*Action item*. Your task is to transcribe the lines from the start of the data below through the line containing "- https://github.com/siduck/dotfiles", inclusive, exactly as they stand and without the pictures.

*Data extracts*.

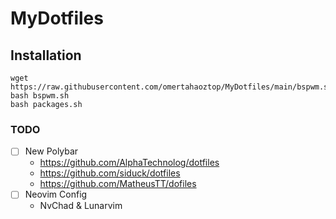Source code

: # MyDotfiles
## Installation
```
wget https://raw.githubusercontent.com/omertahaoztop/MyDotfiles/main/bspwm.sh
bash bspwm.sh
bash packages.sh
```
### TODO
- [ ] New Polybar
  - https://github.com/AlphaTechnolog/dotfiles
  - https://github.com/siduck/dotfiles
  - https://github.com/MatheusTT/dofiles
- [ ] Neovim Config
   - NvChad & Lunarvim
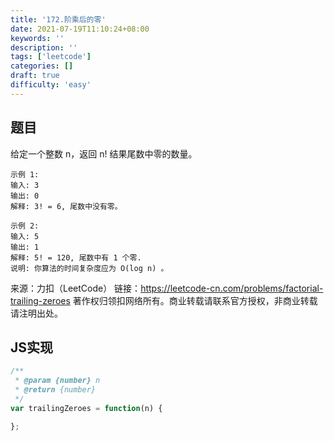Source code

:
 ```yaml
---
title: '172.阶乘后的零'
date: 2021-07-19T11:10:24+08:00
keywords: ''
description: ''
tags: ['leetcode']
categories: []
draft: true
difficulty: 'easy'
---
```


## 题目

给定一个整数 n，返回 n! 结果尾数中零的数量。

```
示例 1:
输入: 3
输出: 0
解释: 3! = 6, 尾数中没有零。

示例 2:
输入: 5
输出: 1
解释: 5! = 120, 尾数中有 1 个零.
说明: 你算法的时间复杂度应为 O(log n) 。
```

来源：力扣（LeetCode）
链接：https://leetcode-cn.com/problems/factorial-trailing-zeroes
著作权归领扣网络所有。商业转载请联系官方授权，非商业转载请注明出处。


## JS实现

```javascript
/**
 * @param {number} n
 * @return {number}
 */
var trailingZeroes = function(n) {

};
```
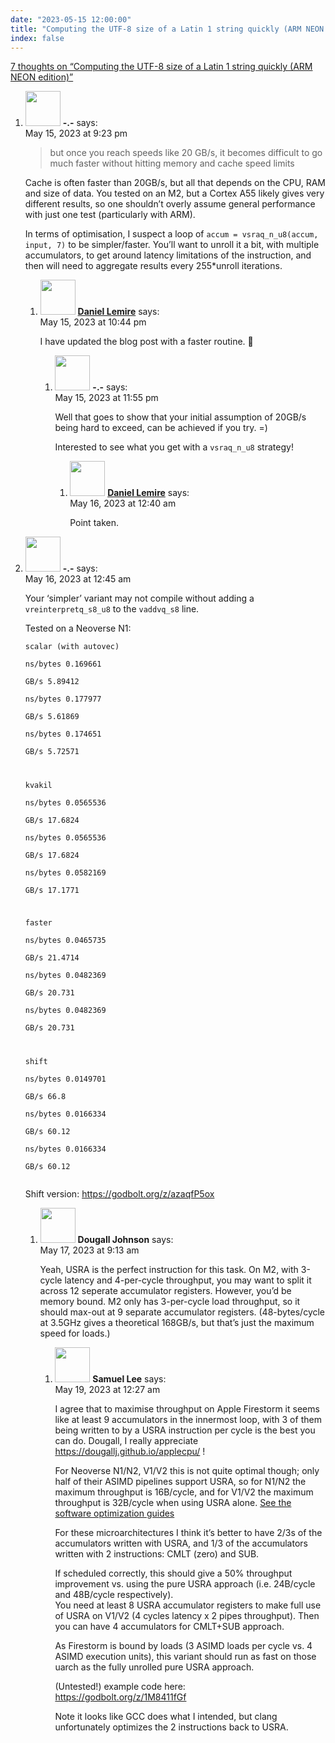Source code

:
 ```yaml
---
date: "2023-05-15 12:00:00"
title: "Computing the UTF-8 size of a Latin 1 string quickly (ARM NEON edition)"
index: false
---
```


[7 thoughts on &ldquo;Computing the UTF-8 size of a Latin 1 string quickly (ARM NEON edition)&rdquo;](/lemire/blog/2023/05-15-computing-the-utf-8-size-of-a-latin-1-string-quickly-arm-neon-edition)

<ol class="comment-list">
<li id="comment-651659" class="comment even thread-even depth-1 parent">
<div class="comment-author vcard">
<img alt src="https://secure.gravatar.com/avatar/e032576b53d842d4f5c510e0ec93e812?s=56&#038;d=mm&#038;r=g" srcset="https://secure.gravatar.com/avatar/e032576b53d842d4f5c510e0ec93e812?s=112&#038;d=mm&#038;r=g 2x" class="avatar avatar-56 photo" height="56" width="56" decoding="async" /> <b class="fn">-.-</b> <span class="says">says:</span> </div>
<div class="comment-metadata"><time datetime="2023-05-15T21:23:27+00:00">May 15, 2023 at 9:23 pm</time></a> </div>
<div class="comment-content">
<blockquote><p>
but once you reach speeds like 20 GB/s, it becomes difficult to go much faster without hitting memory and cache speed limits
</p></blockquote>
<p>Cache is often faster than 20GB/s, but all that depends on the CPU, RAM and size of data. You tested on an M2, but a Cortex A55 likely gives very different results, so one shouldn&rsquo;t overly assume general performance with just one test (particularly with ARM).</p>
<p>In terms of optimisation, I suspect a loop of <code>accum = vsraq_n_u8(accum, input, 7)</code> to be simpler/faster. You&rsquo;ll want to unroll it a bit, with multiple accumulators, to get around latency limitations of the instruction, and then will need to aggregate results every 255&#042;unroll iterations.</p>
</div>
<ol class="children">
<li id="comment-651661" class="comment byuser comment-author-lemire bypostauthor odd alt depth-2 parent">
<div class="comment-author vcard">
<img alt src="https://secure.gravatar.com/avatar/2ca999bef9535950f5b84281a4dab006?s=56&#038;d=mm&#038;r=g" srcset="https://secure.gravatar.com/avatar/2ca999bef9535950f5b84281a4dab006?s=112&#038;d=mm&#038;r=g 2x" class="avatar avatar-56 photo" height="56" width="56" decoding="async" /> <b class="fn"><a href="https://lemire.me/en/" class="url" rel="ugc">Daniel Lemire</a></b> <span class="says">says:</span> </div>
<div class="comment-metadata"><time datetime="2023-05-15T22:44:11+00:00">May 15, 2023 at 10:44 pm</time></a> </div>
<div class="comment-content">
<p>I have updated the blog post with a faster routine. 🙂</p>
</div>
<ol class="children">
<li id="comment-651662" class="comment even depth-3 parent">
<div class="comment-author vcard">
<img alt src="https://secure.gravatar.com/avatar/e032576b53d842d4f5c510e0ec93e812?s=56&#038;d=mm&#038;r=g" srcset="https://secure.gravatar.com/avatar/e032576b53d842d4f5c510e0ec93e812?s=112&#038;d=mm&#038;r=g 2x" class="avatar avatar-56 photo" height="56" width="56" loading="lazy" decoding="async" /> <b class="fn">-.-</b> <span class="says">says:</span> </div>
<div class="comment-metadata"><time datetime="2023-05-15T23:55:59+00:00">May 15, 2023 at 11:55 pm</time></a> </div>
<div class="comment-content">
<p>Well that goes to show that your initial assumption of 20GB/s being hard to exceed, can be achieved if you try. =)</p>
<p>Interested to see what you get with a <code>vsraq_n_u8</code> strategy!</p>
</div>
<ol class="children">
<li id="comment-651663" class="comment byuser comment-author-lemire bypostauthor odd alt depth-4">
<div class="comment-author vcard">
<img alt src="https://secure.gravatar.com/avatar/2ca999bef9535950f5b84281a4dab006?s=56&#038;d=mm&#038;r=g" srcset="https://secure.gravatar.com/avatar/2ca999bef9535950f5b84281a4dab006?s=112&#038;d=mm&#038;r=g 2x" class="avatar avatar-56 photo" height="56" width="56" loading="lazy" decoding="async" /> <b class="fn"><a href="https://lemire.me/en/" class="url" rel="ugc">Daniel Lemire</a></b> <span class="says">says:</span> </div>
<div class="comment-metadata"><time datetime="2023-05-16T00:40:26+00:00">May 16, 2023 at 12:40 am</time></a> </div>
<div class="comment-content">
<p>Point taken.</p>
</div>
</li>
</ol>
</li>
</ol>
</li>
</ol>
</li>
<li id="comment-651664" class="comment even thread-odd thread-alt depth-1 parent">
<div class="comment-author vcard">
<img alt src="https://secure.gravatar.com/avatar/e032576b53d842d4f5c510e0ec93e812?s=56&#038;d=mm&#038;r=g" srcset="https://secure.gravatar.com/avatar/e032576b53d842d4f5c510e0ec93e812?s=112&#038;d=mm&#038;r=g 2x" class="avatar avatar-56 photo" height="56" width="56" loading="lazy" decoding="async" /> <b class="fn">-.-</b> <span class="says">says:</span> </div>
<div class="comment-metadata"><time datetime="2023-05-16T00:45:57+00:00">May 16, 2023 at 12:45 am</time></a> </div>
<div class="comment-content">
<p>Your &lsquo;simpler&rsquo; variant may not compile without adding a <code>vreinterpretq_s8_u8</code> to the <code>vaddvq_s8</code> line.</p>
<p>Tested on a Neoverse N1:</p>
<p><code>scalar (with autovec)<br/>
ns/bytes 0.169661<br/>
GB/s 5.89412<br/>
ns/bytes 0.177977<br/>
GB/s 5.61869<br/>
ns/bytes 0.174651<br/>
GB/s 5.72571</p>
<p>kvakil<br/>
ns/bytes 0.0565536<br/>
GB/s 17.6824<br/>
ns/bytes 0.0565536<br/>
GB/s 17.6824<br/>
ns/bytes 0.0582169<br/>
GB/s 17.1771</p>
<p>faster<br/>
ns/bytes 0.0465735<br/>
GB/s 21.4714<br/>
ns/bytes 0.0482369<br/>
GB/s 20.731<br/>
ns/bytes 0.0482369<br/>
GB/s 20.731</p>
<p>shift<br/>
ns/bytes 0.0149701<br/>
GB/s 66.8<br/>
ns/bytes 0.0166334<br/>
GB/s 60.12<br/>
ns/bytes 0.0166334<br/>
GB/s 60.12<br/>
</code></p>
<p>Shift version: <a href="https://godbolt.org/z/azaqfP5ox" rel="nofollow ugc">https://godbolt.org/z/azaqfP5ox</a></p>
</div>
<ol class="children">
<li id="comment-651682" class="comment odd alt depth-2 parent">
<div class="comment-author vcard">
<img alt src="https://secure.gravatar.com/avatar/5bebde4e761c492dd1fcec6f42d108ff?s=56&#038;d=mm&#038;r=g" srcset="https://secure.gravatar.com/avatar/5bebde4e761c492dd1fcec6f42d108ff?s=112&#038;d=mm&#038;r=g 2x" class="avatar avatar-56 photo" height="56" width="56" loading="lazy" decoding="async" /> <b class="fn">Dougall Johnson</b> <span class="says">says:</span> </div>
<div class="comment-metadata"><time datetime="2023-05-17T09:13:16+00:00">May 17, 2023 at 9:13 am</time></a> </div>
<div class="comment-content">
<p>Yeah, USRA is the perfect instruction for this task. On M2, with 3-cycle latency and 4-per-cycle throughput, you may want to split it across 12 seperate accumulator registers. However, you&rsquo;d be memory bound. M2 only has 3-per-cycle load throughput, so it should max-out at 9 separate accumulator registers. (48-bytes/cycle at 3.5GHz gives a theoretical 168GB/s, but that&rsquo;s just the maximum speed for loads.)</p>
</div>
<ol class="children">
<li id="comment-651707" class="comment even depth-3">
<div class="comment-author vcard">
<img alt src="https://secure.gravatar.com/avatar/5b398936012c5ab568223ef64750d802?s=56&#038;d=mm&#038;r=g" srcset="https://secure.gravatar.com/avatar/5b398936012c5ab568223ef64750d802?s=112&#038;d=mm&#038;r=g 2x" class="avatar avatar-56 photo" height="56" width="56" loading="lazy" decoding="async" /> <b class="fn">Samuel Lee</b> <span class="says">says:</span> </div>
<div class="comment-metadata"><time datetime="2023-05-19T00:27:09+00:00">May 19, 2023 at 12:27 am</time></a> </div>
<div class="comment-content">
<p>I agree that to maximise throughput on Apple Firestorm it seems like at least 9 accumulators in the innermost loop, with 3 of them being written to by a USRA instruction per cycle is the best you can do. Dougall, I really appreciate <a href="https://dougallj.github.io/applecpu/" rel="nofollow ugc">https://dougallj.github.io/applecpu/</a> !</p>
<p>For Neoverse N1/N2, V1/V2 this is not quite optimal though; only half of their ASIMD pipelines support USRA, so for N1/N2 the maximum throughput is 16B/cycle, and for V1/V2 the maximum throughput is 32B/cycle when using USRA alone. <a href="https://developer.arm.com/documentation/#q=neoverse%20software%20optimization%20guide" rel="nofollow ugc">See the software optimization guides</a></p>
<p>For these microarchitectures I think it&rsquo;s better to have 2/3s of the accumulators written with USRA, and 1/3 of the accumulators written with 2 instructions: CMLT (zero) and SUB.</p>
<p>If scheduled correctly, this should give a 50% throughput improvement vs. using the pure USRA approach (i.e. 24B/cycle and 48B/cycle respectively).<br/>
You need at least 8 USRA accumulator registers to make full use of USRA on V1/V2 (4 cycles latency x 2 pipes throughput). Then you can have 4 accumulators for CMLT+SUB approach.</p>
<p>As Firestorm is bound by loads (3 ASIMD loads per cycle vs. 4 ASIMD execution units), this variant should run as fast on those uarch as the fully unrolled pure USRA approach.</p>
<p>(Untested!) example code here:<br/>
<a href="https://godbolt.org/z/1M8411fGf" rel="nofollow ugc">https://godbolt.org/z/1M8411fGf</a></p>
<p>Note it looks like GCC does what I intended, but clang unfortunately optimizes the 2 instructions back to USRA.</p>
</div>
</li>
</ol>
</li>
</ol>
</li>
</ol>
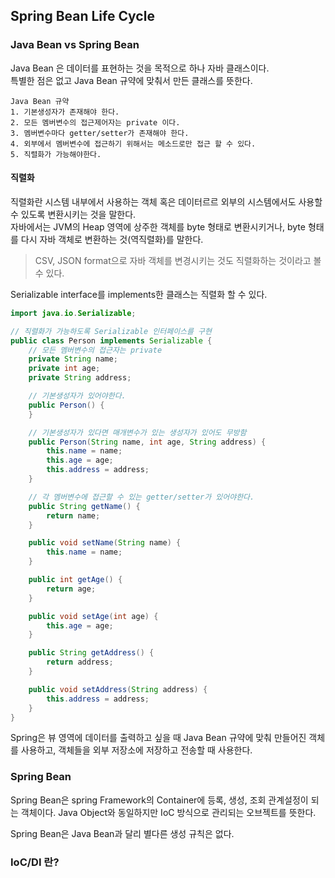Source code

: ## Spring Bean Life Cycle 

### Java Bean vs Spring Bean
Java Bean 은 데이터를 표현하는 것을 목적으로 하나 자바 클래스이다.  
특별한 점은 없고 Java Bean 규약에 맞춰서 만든 클래스를 뜻한다.  

```
Java Bean 규약
1. 기본생성자가 존재해야 한다.
2. 모든 멤버변수의 접근제어자는 private 이다.
3. 멤버변수마다 getter/setter가 존재해야 한다.
4. 외부에서 멤버변수에 접근하기 위해서는 메소드로만 접근 할 수 있다.
5. 직렬화가 가능해야한다.
```

#### 직렬화
직렬화란 시스템 내부에서 사용하는 객체 혹은 데이터르르 외부의 시스템에서도 사용할 수 있도록 변환시키는 것을 말한다.  
자바에서는 JVM의 Heap 영역에 상주한 객체를 byte 형태로 변환시키거나, byte 형태를 다시 자바 객체로 변환하는 것(역직렬화)를 말한다.

> CSV, JSON format으로 자바 객체를 변경시키는 것도 직렬화하는 것이라고 볼 수 있다.

Serializable interface를 implements한 클래스는 직렬화 할 수 있다.


```java
import java.io.Serializable;

// 직렬화가 가능하도록 Serializable 인터페이스를 구현
public class Person implements Serializable {
    // 모든 멤버변수의 접근자는 private
    private String name;
    private int age;
    private String address;

    // 기본생성자가 있어야한다.
    public Person() {
    }

    // 기본생성자가 있다면 매개변수가 있는 생성자가 있어도 무방함
    public Person(String name, int age, String address) {
        this.name = name;
        this.age = age;
        this.address = address;
    }

    // 각 멤버변수에 접근할 수 있는 getter/setter가 있어야한다.
    public String getName() {
        return name;
    }

    public void setName(String name) {
        this.name = name;
    }

    public int getAge() {
        return age;
    }

    public void setAge(int age) {
        this.age = age;
    }

    public String getAddress() {
        return address;
    }

    public void setAddress(String address) {
        this.address = address;
    }
}
```

Spring은 뷰 영역에 데이터를 출력하고 싶을 때 Java Bean 규약에 맞춰 만들어진 객체를 사용하고, 객체들을 외부 저장소에 저장하고 전송할 때 사용한다.

### Spring Bean 
Spring Bean은 spring Framework의 Container에 등록, 생성, 조회 관계설정이 되는 객체이다. 
Java Object와 동일하지만 IoC 방식으로 관리되는 오브젝트를 뜻한다.  

Spring Bean은 Java Bean과 달리 별다른 생성 규칙은 없다.

### IoC/DI 란?
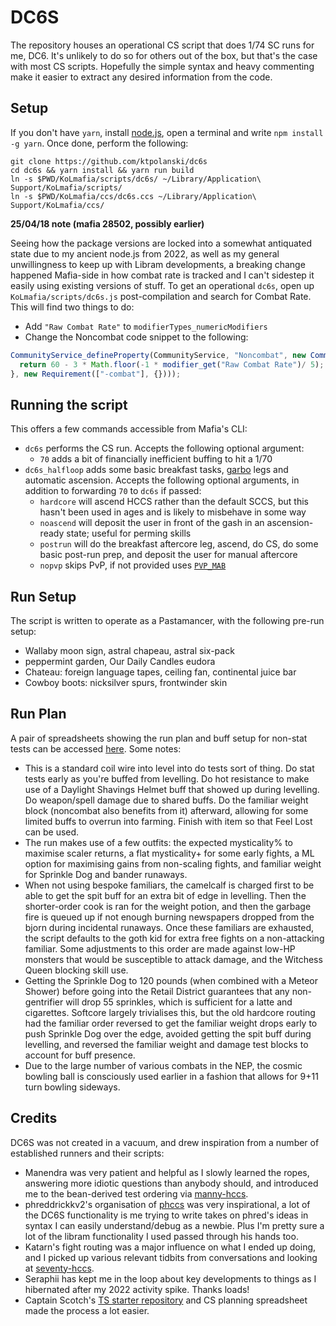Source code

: # DC6S

The repository houses an operational CS script that does 1/74 SC runs for me, DC6. It's unlikely to do so for others out of the box, but that's the case with most CS scripts. Hopefully the simple syntax and heavy commenting make it easier to extract any desired information from the code.

## Setup

If you don't have `yarn`, install [node.js](https://nodejs.org/en/), open a terminal and write `npm install -g yarn`. Once done, perform the following:

```
git clone https://github.com/ktpolanski/dc6s
cd dc6s && yarn install && yarn run build
ln -s $PWD/KoLmafia/scripts/dc6s/ ~/Library/Application\ Support/KoLmafia/scripts/
ln -s $PWD/KoLmafia/ccs/dc6s.ccs ~/Library/Application\ Support/KoLmafia/ccs/
```

**25/04/18 note (mafia 28502, possibly earlier)**

Seeing how the package versions are locked into a somewhat antiquated state due to my ancient node.js from 2022, as well as my general unwillingness to keep up with Libram developments, a breaking change happened Mafia-side in how combat rate is tracked and I can't sidestep it easily using existing versions of stuff. To get an operational `dc6s`, open up `KoLmafia/scripts/dc6s.js` post-compilation and search for Combat Rate. This will find two things to do:

-   Add `"Raw Combat Rate"` to `modifierTypes_numericModifiers`
-   Change the Noncombat code snippet to the following:
```javascript
CommunityService_defineProperty(CommunityService, "Noncombat", new CommunityService(8, "Non-Combat", "Be a Living Statue", () => {
  return 60 - 3 * Math.floor(-1 * modifier_get("Raw Combat Rate")/ 5);
}, new Requirement(["-combat"], {})));
```

## Running the script

This offers a few commands accessible from Mafia's CLI:

-   `dc6s` performs the CS run. Accepts the following optional argument:
    -   `70` adds a bit of financially inefficient buffing to hit a 1/70
-   `dc6s_halfloop` adds some basic breakfast tasks, [garbo](https://github.com/loathers/garbage-collector) legs and automatic ascension. Accepts the following optional arguments, in addition to forwarding `70` to `dc6s` if passed:
    -   `hardcore` will ascend HCCS rather than the default SCCS, but this hasn't been used in ages and is likely to misbehave in some way
    -   `noascend` will deposit the user in front of the gash in an ascension-ready state; useful for perming skills
    -   `postrun` will do the breakfast aftercore leg, ascend, do CS, do some basic post-run prep, and deposit the user for manual aftercore
    -   `nopvp` skips PvP, if not provided uses [`PVP_MAB`](https://github.com/Pantocyclus/PVP_MAB)

## Run Setup

The script is written to operate as a Pastamancer, with the following pre-run setup:

-   Wallaby moon sign, astral chapeau, astral six-pack
-   peppermint garden, Our Daily Candles eudora
-   Chateau: foreign language tapes, ceiling fan, continental juice bar
-   Cowboy boots: nicksilver spurs, frontwinder skin

## Run Plan

A pair of spreadsheets showing the run plan and buff setup for non-stat tests can be accessed [here](https://docs.google.com/spreadsheets/d/1uJ1DOd12r0VuOmfv0_FZXPMmtZ0Ln2FJUenFkhsFRHk/edit#gid=1823036652). Some notes:

-   This is a standard coil wire into level into do tests sort of thing. Do stat tests early as you're buffed from levelling. Do hot resistance to make use of a Daylight Shavings Helmet buff that showed up during levelling. Do weapon/spell damage due to shared buffs. Do the familiar weight block (noncombat also benefits from it) afterward, allowing for some limited buffs to overrun into farming. Finish with item so that Feel Lost can be used.
-   The run makes use of a few outfits: the expected mysticality% to maximise scaler returns, a flat mysticality+ for some early fights, a ML option for maximising gains from non-scaling fights, and familiar weight for Sprinkle Dog and bander runaways.
-   When not using bespoke familiars, the camelcalf is charged first to be able to get the spit buff for an extra bit of edge in levelling. Then the shorter-order cook is ran for the weight potion, and then the garbage fire is queued up if not enough burning newspapers dropped from the bjorn during incidental runaways. Once these familiars are exhausted, the script defaults to the goth kid for extra free fights on a non-attacking familiar. Some adjustments to this order are made against low-HP monsters that would be susceptible to attack damage, and the Witchess Queen blocking skill use.
-   Getting the Sprinkle Dog to 120 pounds (when combined with a Meteor Shower) before going into the Retail District guarantees that any non-gentrifier will drop 55 sprinkles, which is sufficient for a latte and cigarettes. Softcore largely trivialises this, but the old hardcore routing had the familiar order reversed to get the familiar weight drops early to push Sprinkle Dog over the edge, avoided getting the spit buff during levelling, and reversed the familiar weight and damage test blocks to account for buff presence.
-   Due to the large number of various combats in the NEP, the cosmic bowling ball is consciously used earlier in a fashion that allows for 9+11 turn bowling sideways.

## Credits

DC6S was not created in a vacuum, and drew inspiration from a number of established runners and their scripts:

-   Manendra was very patient and helpful as I slowly learned the ropes, answering more idiotic questions than anybody should, and introduced me to the bean-derived test ordering via [manny-hccs](https://github.com/lewismd13/manny-hccs).
-   phreddrickkv2's organisation of [phccs](https://github.com/horrible-little-slime/phccs) was very inspirational, a lot of the DC6S functionality is me trying to write takes on phred's ideas in syntax I can easily understand/debug as a newbie. Plus I'm pretty sure a lot of the libram functionality I used passed through his hands too.
-   Katarn's fight routing was a major influence on what I ended up doing, and I picked up various relevant tidbits from conversations and looking at [seventy-hccs](https://github.com/s-k-z/seventy-hccs).
-   Seraphii has kept me in the loop about key developments to things as I hibernated after my 2022 activity spike. Thanks loads!
-   Captain Scotch's [TS starter repository](https://github.com/docrostov/kol-ts-starter) and CS planning spreadsheet made the process a lot easier.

*Written solution*.
Source code

: # MyDotfiles
## Installation
```
wget https://raw.githubusercontent.com/omertahaoztop/MyDotfiles/main/bspwm.sh
bash bspwm.sh
bash packages.sh
```
### TODO
- [ ] New Polybar
  - https://github.com/AlphaTechnolog/dotfiles
  - https://github.com/siduck/dotfiles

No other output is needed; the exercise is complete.